Toma de decisiones y asamblearismo

Muchas veces confundimos las asambleas, con el principio de horizontalidad. Las asambleas es una forma más de toma de decisiones y por ello esta por si sola no tiene que garantizar la horizontalidad que sería el principio a seguir, aquel que permite la participación general del grupo en la toma de decisiones.

Podríamos entrar en muchos roles que se toman en las asambleas que hacen adquirir posiciones de privilegio que determinan el resultado de estas, de lo difícil que nos es muchas veces asistir a estas por los “horarios”, la burocracia de las mismas o las responsabilidades que derivan de estas. Pero me gustaría hacer un pequeña reflexión sobre la toma de decisiones y la representatividad.

La mayor parte de las asambleas funcionan por medio del consenso en la toma de decisiones, este es un buen método ya que obviando algunos puntos que he nombrado antes que pueden hacer que este no sea tal, en un principio garantiza que se representen todas las voces que hay, participan de esta en la toma de decisiones. Aunque algunas veces nos encontramos con un relación de mayorías/minorías que supone un problema en la toma de decisiones, y esto puede imposibilitar que la toma de decisiones sea justa.

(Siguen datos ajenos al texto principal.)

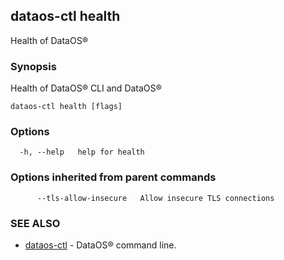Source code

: ## dataos-ctl health

Health of DataOS®

### Synopsis

Health of DataOS® CLI and DataOS®

```
dataos-ctl health [flags]
```

### Options

```
  -h, --help   help for health
```

### Options inherited from parent commands

```
      --tls-allow-insecure   Allow insecure TLS connections
```

### SEE ALSO

* [dataos-ctl](dataos-ctl.md)	 - DataOS® command line.

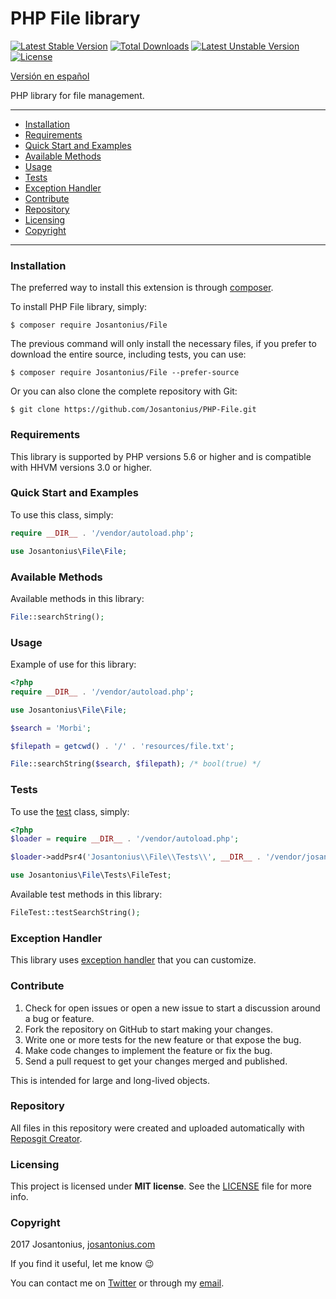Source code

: # PHP File library

[![Latest Stable Version](https://poser.pugx.org/josantonius/file/v/stable)](https://packagist.org/packages/josantonius/file) [![Total Downloads](https://poser.pugx.org/josantonius/file/downloads)](https://packagist.org/packages/josantonius/file) [![Latest Unstable Version](https://poser.pugx.org/josantonius/file/v/unstable)](https://packagist.org/packages/josantonius/file) [![License](https://poser.pugx.org/josantonius/file/license)](https://packagist.org/packages/josantonius/file)

[Versión en español](README-ES.md)

PHP library for file management.

---

- [Installation](#installation)
- [Requirements](#requirements)
- [Quick Start and Examples](#quick-start-and-examples)
- [Available Methods](#available-methods)
- [Usage](#usage)
- [Tests](#tests)
- [Exception Handler](#exception-handler)
- [Contribute](#contribute)
- [Repository](#repository)
- [Licensing](#licensing)
- [Copyright](#copyright)

---

### Installation

The preferred way to install this extension is through [composer](http://getcomposer.org/download/).

To install PHP File library, simply:

    $ composer require Josantonius/File

The previous command will only install the necessary files, if you prefer to download the entire source, including tests, you can use:

    $ composer require Josantonius/File --prefer-source

Or you can also clone the complete repository with Git:

	$ git clone https://github.com/Josantonius/PHP-File.git

### Requirements

This library is supported by PHP versions 5.6 or higher and is compatible with HHVM versions 3.0 or higher.

### Quick Start and Examples

To use this class, simply:

```php
require __DIR__ . '/vendor/autoload.php';

use Josantonius\File\File;
```
### Available Methods

Available methods in this library:

```php
File::searchString();
```
### Usage

Example of use for this library:

```php
<?php
require __DIR__ . '/vendor/autoload.php';

use Josantonius\File\File;

$search = 'Morbi';

$filepath = getcwd() . '/' . 'resources/file.txt';

File::searchString($search, $filepath); /* bool(true) */
```

### Tests 

To use the [test](tests) class, simply:

```php
<?php
$loader = require __DIR__ . '/vendor/autoload.php';

$loader->addPsr4('Josantonius\\File\\Tests\\', __DIR__ . '/vendor/josantonius/file/tests');

use Josantonius\File\Tests\FileTest;

```
Available test methods in this library:

```php
FileTest::testSearchString();
```

### Exception Handler

This library uses [exception handler](src/Exception) that you can customize.
### Contribute
1. Check for open issues or open a new issue to start a discussion around a bug or feature.
1. Fork the repository on GitHub to start making your changes.
1. Write one or more tests for the new feature or that expose the bug.
1. Make code changes to implement the feature or fix the bug.
1. Send a pull request to get your changes merged and published.

This is intended for large and long-lived objects.

### Repository

All files in this repository were created and uploaded automatically with [Reposgit Creator](https://github.com/Josantonius/BASH-Reposgit).

### Licensing

This project is licensed under **MIT license**. See the [LICENSE](LICENSE) file for more info.

### Copyright

2017 Josantonius, [josantonius.com](https://josantonius.com/)

If you find it useful, let me know :wink:

You can contact me on [Twitter](https://twitter.com/Josantonius) or through my [email](mailto:hello@josantonius.com).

Quiero decir que en momentos que la mayor parte de una asamblea cree que hay consenso en un tema, una parte pequeña de la misma rechaza el mismo en forma de veto, para intentar imponerse a la mayoría o bloquear el acuerdo. Aquí podemos apreciar un claro ejemplo donde el consenso no es la mejor forma de garantizar la horizontalidad. En estos momentos me planteo que posiblemente el voto sea la forma más justa de garantizar este principio ya que no permite que la minoría bloquee el acuerdo o imponga su postura.

Me gustaría profundizar más en este tema con tiempo, pero tenía la necesidad de soltar esto.